つまり、現代芸術表現=コンテンポラリーアートを作る場において、ダメだしという手法は無意味だといっているのだ。
そもそも、コンテンポラリーはある一定の完成されたイメージをめざして作りあげられるものではないし、表現者をオーディエンスよりすぐれた存在として誇示するためのものでもない。
ねらっていたものではないものもどんどん出てきてしまう、多分に偶有性をもった一個の生命体としての人間がおこなう表現行為を、正直に誠実にオーディエンスの前に提示し、共感的なコミュニケーションを成立させることが目的なのだ。

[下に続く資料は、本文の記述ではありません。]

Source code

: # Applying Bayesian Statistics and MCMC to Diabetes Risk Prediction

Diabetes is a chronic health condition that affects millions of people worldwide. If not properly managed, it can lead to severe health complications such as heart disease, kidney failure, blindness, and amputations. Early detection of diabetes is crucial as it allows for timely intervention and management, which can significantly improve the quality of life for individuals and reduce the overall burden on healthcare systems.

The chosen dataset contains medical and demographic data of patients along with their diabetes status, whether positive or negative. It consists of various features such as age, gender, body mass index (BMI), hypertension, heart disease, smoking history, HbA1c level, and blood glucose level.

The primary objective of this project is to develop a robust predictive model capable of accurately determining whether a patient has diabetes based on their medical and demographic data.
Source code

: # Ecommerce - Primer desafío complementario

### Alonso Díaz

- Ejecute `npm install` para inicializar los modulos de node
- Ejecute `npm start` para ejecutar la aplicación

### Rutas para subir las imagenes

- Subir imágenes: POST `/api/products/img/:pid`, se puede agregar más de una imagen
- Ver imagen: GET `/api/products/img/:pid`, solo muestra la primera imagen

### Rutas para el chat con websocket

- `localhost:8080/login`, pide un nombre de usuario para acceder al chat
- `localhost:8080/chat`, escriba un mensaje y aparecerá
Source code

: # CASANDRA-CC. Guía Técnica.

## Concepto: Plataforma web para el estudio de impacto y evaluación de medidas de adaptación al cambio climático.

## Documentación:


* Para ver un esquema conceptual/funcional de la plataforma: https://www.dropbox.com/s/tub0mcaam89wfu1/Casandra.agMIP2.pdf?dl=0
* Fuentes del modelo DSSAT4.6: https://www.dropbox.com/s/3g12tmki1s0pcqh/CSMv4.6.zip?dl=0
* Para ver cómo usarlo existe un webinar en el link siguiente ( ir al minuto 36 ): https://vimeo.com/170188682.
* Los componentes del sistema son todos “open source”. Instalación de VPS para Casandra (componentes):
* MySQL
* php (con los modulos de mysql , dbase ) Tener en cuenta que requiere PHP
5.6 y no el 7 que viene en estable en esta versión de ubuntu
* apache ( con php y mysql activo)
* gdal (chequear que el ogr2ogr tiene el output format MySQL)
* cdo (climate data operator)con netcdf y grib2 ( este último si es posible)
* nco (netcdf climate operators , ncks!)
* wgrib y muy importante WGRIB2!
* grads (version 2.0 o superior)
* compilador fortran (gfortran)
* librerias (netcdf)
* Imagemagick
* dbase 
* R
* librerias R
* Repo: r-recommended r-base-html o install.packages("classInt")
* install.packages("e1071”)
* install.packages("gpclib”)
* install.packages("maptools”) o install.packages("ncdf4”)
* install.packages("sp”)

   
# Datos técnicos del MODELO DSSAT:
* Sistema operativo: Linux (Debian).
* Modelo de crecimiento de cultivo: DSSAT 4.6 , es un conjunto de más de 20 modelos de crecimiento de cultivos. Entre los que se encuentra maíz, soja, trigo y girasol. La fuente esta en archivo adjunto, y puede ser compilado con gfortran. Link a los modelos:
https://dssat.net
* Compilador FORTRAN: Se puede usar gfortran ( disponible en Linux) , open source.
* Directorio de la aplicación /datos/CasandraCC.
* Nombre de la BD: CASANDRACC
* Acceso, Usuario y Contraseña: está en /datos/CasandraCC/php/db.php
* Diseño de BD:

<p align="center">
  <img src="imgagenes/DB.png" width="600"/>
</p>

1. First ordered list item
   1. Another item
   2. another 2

「子どもの無垢な絵や歌は文句なく素敵と思いますけど、それは、その歌や絵の完成度ではなく、子どもの「存在」そのものを捉えているからだと思います」

そのとおりだ。
私たちは自分の「存在そのもの」を提示したいのだ。
となると、完成度という言葉は別の角度からとらえられなければならない。

質問者は「存在への共感」と「現象への感動」は別物である、と指摘しているが、私も同感だ。
ただし、現代朗読では「現象への感動」をめざすことはしない。
最初からなにか作り上げられ、企まれたものをめざすことはしない。
結果としてそうなることはありうるが、それを目的とはしない、ということだ。
私たちは存在そのものの不安定と偶然性のなかで、それをありのまま受け入れ、尊重しながら、誠実に表現をおこなっていく。

「何かを見たあと、うわーっホンットーに詰まらんかった!と思うことってありますよ。こんなもんさらしてナメとんのかー!ってこと」

質問者は人になにかを見せたり与えたりするとき、心をこめてきちんと準備し、誠意を持ってあたることをとても大切にしているんだね?
でも、私たちもおなじことだよ。
誠実・誠意であることの方法と考え方が違うだけで。

感情の話をしているけれど、
「そういうとき、感情丸出しにそう叫ぶことは無意味でしょうか。喜怒哀楽は穏やかに表現しなくてはいけないものでしょうか」
そんなことは私はひとこともいっていない。
むしろ逆でしょう。

私たちは自分の感情をとても大事にしている。
いまこの瞬間、自分がどのように読みたいか、そのことをあらかじめたくらんで準備しない、という態度を取る。
ある現象をあらかじめ準備してねらわらない。
「完成度」は結果であって、目的ではない、ということだ。
なにしろ、私たち人間は、いまこの瞬間にでも激情にかられて叫びだしたくなるかもしれないのだから。
そしてそれをすべて引き受けていくこともまた、私たちの方法なのだ。